◆ **Supplied data**:
>>>>>
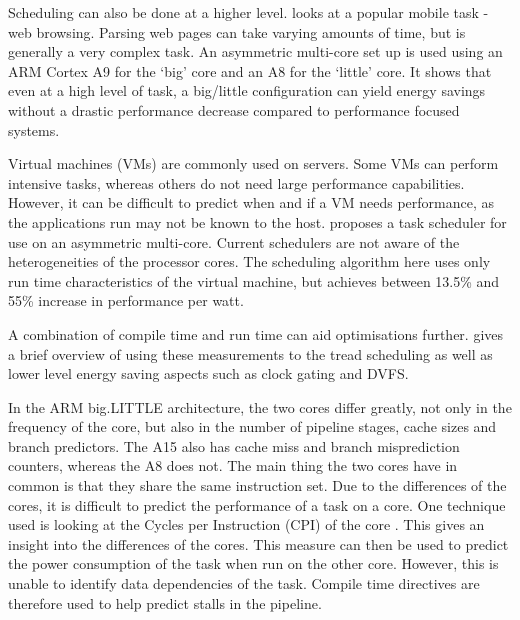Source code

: Scheduling can also be done at a higher level. 
\cite{zhu2013high} looks at a popular mobile task - web browsing. 
Parsing web pages can take varying amounts of time, but is generally a very complex task. 
An asymmetric multi-core set up is used using an ARM Cortex A9 for the `big' core and an A8 for the `little' core. 
It shows that even at a high level of task, a big/little configuration can yield energy savings without a drastic performance decrease compared to performance focused systems.

Virtual machines (VMs) are commonly used on servers. 
Some VMs can perform intensive tasks, whereas others do not need large performance capabilities.
However, it can be difficult to predict when and if a VM needs performance, as the applications run may not be known to the host. 
\cite{wang2012energy} proposes a task scheduler for use on an asymmetric multi-core. 
Current schedulers are not aware of the heterogeneities of the processor cores. 
The scheduling algorithm here uses only run time characteristics of the virtual machine, but achieves between 13.5\% and 55\% increase in performance per watt.

A combination of compile time and run time can aid optimisations further. 
\cite{de2012power} gives a brief overview of using these measurements to the tread scheduling as well as lower level energy saving aspects such as clock gating and DVFS. 


In the ARM big.LITTLE architecture, the two cores differ greatly, not only in the frequency of the core, but also in the number of pipeline stages, cache sizes and branch predictors.
The A15 also has cache miss and branch misprediction counters, whereas the A8 does not. 
The main thing the two cores have in common is that they share the same instruction set. 
Due to the differences of the cores, it is difficult to predict the performance of a task on a core.
One technique used is looking at the Cycles per Instruction (CPI) of the core \cite{pricopi2013power}. 
This gives an insight into the differences of the cores. 
This measure can then be used to predict the power consumption of the task when run on the other core. 
However, this is unable to identify data dependencies of the task. 
Compile time directives are therefore used to help predict stalls in the pipeline. 


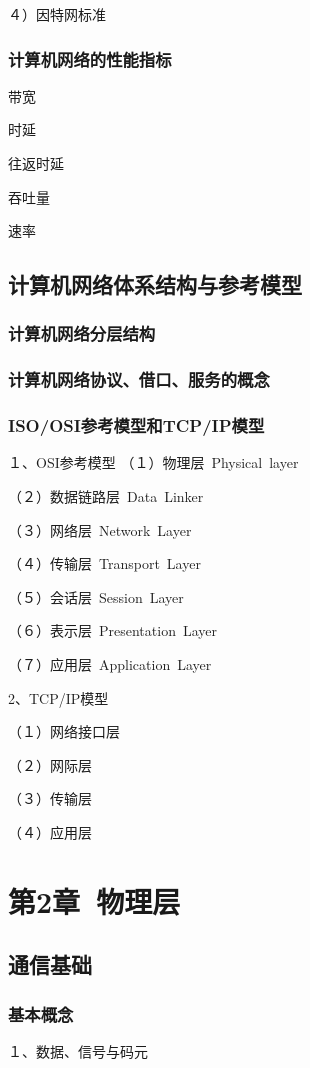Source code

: \documentclass{ctexart}
\begin{document}
４）因特网标准

\subsubsection{计算机网络的性能指标}
带宽

时延

往返时延

吞吐量

速率

\subsection{计算机网络体系结构与参考模型}
\subsubsection{计算机网络分层结构}
\subsubsection{计算机网络协议、借口、服务的概念}
\subsubsection{ISO/OSI参考模型和TCP/IP模型}
１、OSI参考模型
（１）物理层~Physical~layer

（２）数据链路层~Data~Linker

（３）网络层~Network~Layer

（４）传输层~Transport~Layer

（５）会话层~Session~Layer

（６）表示层~Presentation~Layer

（７）应用层~Application~Layer

2、TCP/IP模型

（１）网络接口层

（２）网际层

（３）传输层

（４）应用层

\section{第2章\ 物理层}
\subsection{通信基础}
\subsubsection{基本概念}
１、数据、信号与码元
\end{document}
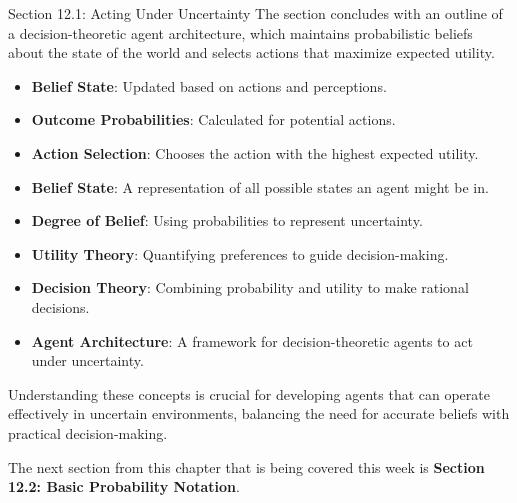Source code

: \begin{notes}{Section 12.1: Acting Under Uncertainty}
    The section concludes with an outline of a decision-theoretic agent architecture, which maintains probabilistic beliefs about the state of the world and selects actions that maximize expected utility.
    
    \begin{highlight}
    
        \begin{itemize}
            \item \textbf{Belief State}: Updated based on actions and perceptions.
            \item \textbf{Outcome Probabilities}: Calculated for potential actions.
            \item \textbf{Action Selection}: Chooses the action with the highest expected utility.
        \end{itemize}
    
    \end{highlight}
    
    \begin{highlight}
    
        \begin{itemize}
            \item \textbf{Belief State}: A representation of all possible states an agent might be in.
            \item \textbf{Degree of Belief}: Using probabilities to represent uncertainty.
            \item \textbf{Utility Theory}: Quantifying preferences to guide decision-making.
            \item \textbf{Decision Theory}: Combining probability and utility to make rational decisions.
            \item \textbf{Agent Architecture}: A framework for decision-theoretic agents to act under uncertainty.
        \end{itemize}
    
        Understanding these concepts is crucial for developing agents that can operate effectively in uncertain environments, balancing the need for accurate beliefs with practical decision-making.
    
    \end{highlight}
\end{notes}

The next section from this chapter that is being covered this week is \textbf{Section 12.2: Basic Probability Notation}.

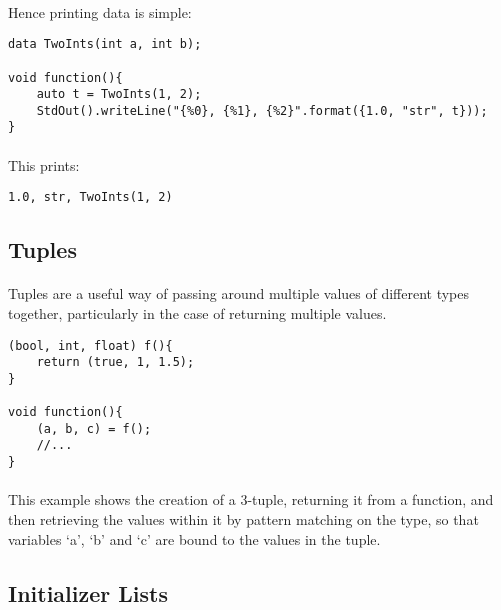 \documentclass[12pt,twoside,notitlepage]{report}
\begin{document}
\paragraph{}
Hence printing data is simple:

\begin{lstlisting}
data TwoInts(int a, int b);

void function(){
	auto t = TwoInts(1, 2);
	StdOut().writeLine("{%0}, {%1}, {%2}".format({1.0, "str", t}));
}
\end{lstlisting}

\paragraph{}
This prints:

\begin{verbatim}
1.0, str, TwoInts(1, 2)
\end{verbatim}

\subsection{Tuples}

\paragraph{}
Tuples are a useful way of passing around multiple values of different types together, particularly in the case of returning multiple values.

\begin{lstlisting}
(bool, int, float) f(){
	return (true, 1, 1.5);
}

void function(){
	(a, b, c) = f();
	//...
}
\end{lstlisting}

\paragraph{}
This example shows the creation of a 3-tuple, returning it from a function, and then retrieving the values within it by pattern matching on the type, so that variables `a', `b' and `c' are bound to the values in the tuple.

\subsection{Initializer Lists}

\paragraph{}
\end{document}
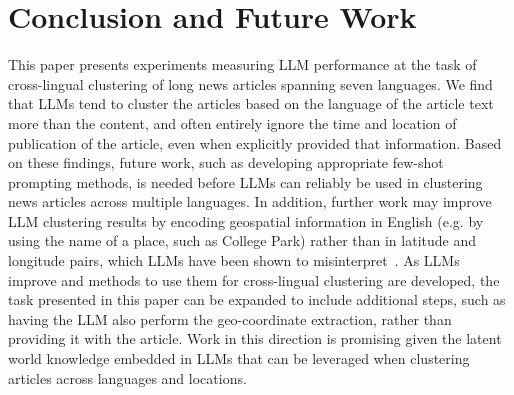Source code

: \section{Conclusion and Future Work}\label{section:conclusion}

This paper presents experiments measuring LLM performance at the task of cross-lingual clustering of long news articles spanning seven languages.
We find that LLMs tend to cluster the articles based on the language of the article text more than the content, and often entirely ignore the time and location of publication of the article, even when explicitly provided that information.
Based on these findings, future work, such as developing appropriate few-shot prompting methods, is needed before LLMs can reliably be used in clustering news articles across multiple languages.
In addition, further work may improve LLM clustering results by encoding geospatial information in English (e.g. by using the name of a place, such as College Park) rather than in latitude and longitude pairs, which LLMs have been shown to misinterpret~\cite{manvi2024geollmextractinggeospatialknowledge}. 
As LLMs improve and methods to use them for cross-lingual clustering are developed, the task presented in this paper can be expanded to include additional steps, such as having the LLM also perform the geo-coordinate extraction, rather than providing it with the article.
Work in this direction is promising given the latent world knowledge embedded in LLMs that can be leveraged when clustering articles across languages and locations.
<<<<<
◆ **Task brief**: If a line of the records above holds the word "information", show it.

◆ **Response to the task**:
We find that LLMs tend to cluster the articles based on the language of the article text more than the content, and often entirely ignore the time and location of publication of the article, even when explicitly provided that information.
In addition, further work may improve LLM clustering results by encoding geospatial information in English (e.g. by using the name of a place, such as College Park) rather than in latitude and longitude pairs, which LLMs have been shown to misinterpret~\cite{manvi2024geollmextractinggeospatialknowledge}. 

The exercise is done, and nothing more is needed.